__What to do__.
The required answer is the data below, restated word for word with images omitted.

(Dataset items)
================================

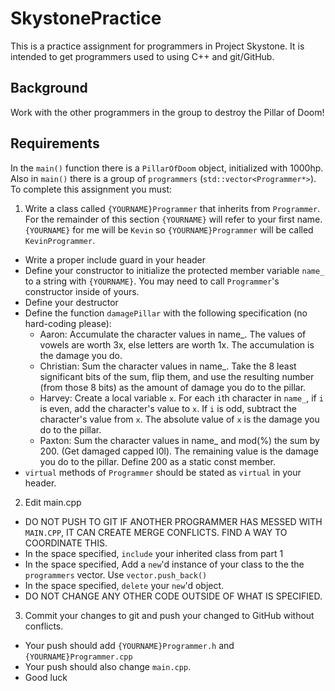 # SkystonePractice

This is a practice assignment for programmers in Project Skystone. It is intended to get programmers used to using C++ and git/GitHub. 

## Background
Work with the other programmers in the group to destroy the Pillar of Doom!

## Requirements 
In the <code>main()</code> function there is a <code>PillarOfDoom</code> object, initialized with 1000hp. Also in <code>main()</code> there is a group of <code>programmers</code> (<code>std::vector<Programmer*></code>). To complete this assignment you must:

1) Write a class called <code>{YOURNAME}Programmer</code> that inherits from <code>Programmer</code>. For the remainder of this section <code>{YOURNAME}</code> will refer to your first name. <code>{YOURNAME}</code> for me will be <code>Kevin</code> so <code>{YOURNAME}Programmer</code> will be called <code>KevinProgrammer</code>.

  - Write a proper include guard in your header 
  - Define your constructor to initialize the protected member variable <code>name_</code> to a string with <code>{YOURNAME}</code>. You may need to call <code>Programmer</code>'s constructor inside of yours. 
  - Define your destructor
  - Define the function <code>damagePillar</code> with the following specification (no hard-coding please):
    - Aaron: Accumulate the character values in name_. The values of vowels are worth 3x, else letters are worth 1x. The accumulation is the damage you do. 
    - Christian: Sum the character values in name_. Take the 8 least significant bits of the sum, flip them, and use the resulting number (from those 8 bits) as the amount of damage you do to the pillar.
    - Harvey: Create a local variable <code>x</code>. For each <code>i</code>th character in <code>name_</code>, if <code>i</code> is even, add the character's value to <code>x</code>. If <code>i</code> is odd, subtract the character's value from <code>x</code>. The absolute value of <code>x</code> is the damage you do to the pillar. 
    - Paxton: Sum the character values in name_ and mod(%) the sum by 200. (Get damaged capped l0l). The remaining value is the damage you do to the pillar. Define 200 as a static const member. 
  - <code>virtual</code> methods of <code>Programmer</code> should be stated as <code>virtual</code> in your header. 
  
2) Edit main.cpp
  - DO NOT PUSH TO GIT IF ANOTHER PROGRAMMER HAS MESSED WITH <code>MAIN.CPP</code>, IT CAN CREATE MERGE CONFLICTS. FIND A WAY TO COORDINATE THIS. 
  - In the space specified, <code>include</code> your inherited class from part 1
  - In the space specified, Add a <code>new</code>'d instance of your class to the the <code>programmers</code> vector. Use <code>vector.push_back()</code>
  - In the space specified, <code>delete</code> your <code>new</code>'d object.
  - DO NOT CHANGE ANY OTHER CODE OUTSIDE OF WHAT IS SPECIFIED. 
  
3) Commit your changes to git and push your changed to GitHub without conflicts.
  - Your push should add <code>{YOURNAME}Programmer.h</code> and <code>{YOURNAME}Programmer.cpp</code>
  - Your push should also change <code>main.cpp</code>.
  - Good luck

================================

__Problem solution__.
 # SkystonePractice

This is a practice assignment for programmers in Project Skystone. It is intended to get programmers used to using C++ and git/GitHub. 

## Background
Work with the other programmers in the group to destroy the Pillar of Doom!

## Requirements 
In the <code>main()</code> function there is a <code>PillarOfDoom</code> object, initialized with 1000hp. Also in <code>main()</code> there is a group of <code>programmers</code> (<code>std::vector<Programmer*></code>). To complete this assignment you must:

1) Write a class called <code>{YOURNAME}Programmer</code> that inherits from <code>Programmer</code>. For the remainder of this section <code>{YOURNAME}</code> will refer to your first name. <code>{YOURNAME}</code> for me will be <code>Kevin</code> so <code>{YOURNAME}Programmer</code> will be called <code>KevinProgrammer</code>.

  - Write a proper include guard in your header 
  - Define your constructor to initialize the protected member variable <code>name_</code> to a string with <code>{YOURNAME}</code>. You may need to call <code>Programmer</code>'s constructor inside of yours. 
  - Define your destructor
  - Define the function <code>damagePillar</code> with the following specification (no hard-coding please):
    - Aaron: Accumulate the character values in name_. The values of vowels are worth 3x, else letters are worth 1x. The accumulation is the damage you do. 
    - Christian: Sum the character values in name_. Take the 8 least significant bits of the sum, flip them, and use the resulting number (from those 8 bits) as the amount of damage you do to the pillar.
    - Harvey: Create a local variable <code>x</code>. For each <code>i</code>th character in <code>name_</code>, if <code>i</code> is even, add the character's value to <code>x</code>. If <code>i</code> is odd, subtract the character's value from <code>x</code>. The absolute value of <code>x</code> is the damage you do to the pillar. 
    - Paxton: Sum the character values in name_ and mod(%) the sum by 200. (Get damaged capped l0l). The remaining value is the damage you do to the pillar. Define 200 as a static const member. 
  - <code>virtual</code> methods of <code>Programmer</code> should be stated as <code>virtual</code> in your header. 
  
2) Edit main.cpp
  - DO NOT PUSH TO GIT IF ANOTHER PROGRAMMER HAS MESSED WITH <code>MAIN.CPP</code>, IT CAN CREATE MERGE CONFLICTS. FIND A WAY TO COORDINATE THIS. 
  - In the space specified, <code>include</code> your inherited class from part 1
  - In the space specified, Add a <code>new</code>'d instance of your class to the the <code>programmers</code> vector. Use <code>vector.push_back()</code>
  - In the space specified, <code>delete</code> your <code>new</code>'d object.
  - DO NOT CHANGE ANY OTHER CODE OUTSIDE OF WHAT IS SPECIFIED. 
  
3) Commit your changes to git and push your changed to GitHub without conflicts.
  - Your push should add <code>{YOURNAME}Programmer.h</code> and <code>{YOURNAME}Programmer.cpp</code>
  - Your push should also change <code>main.cpp</code>.
  - Good luck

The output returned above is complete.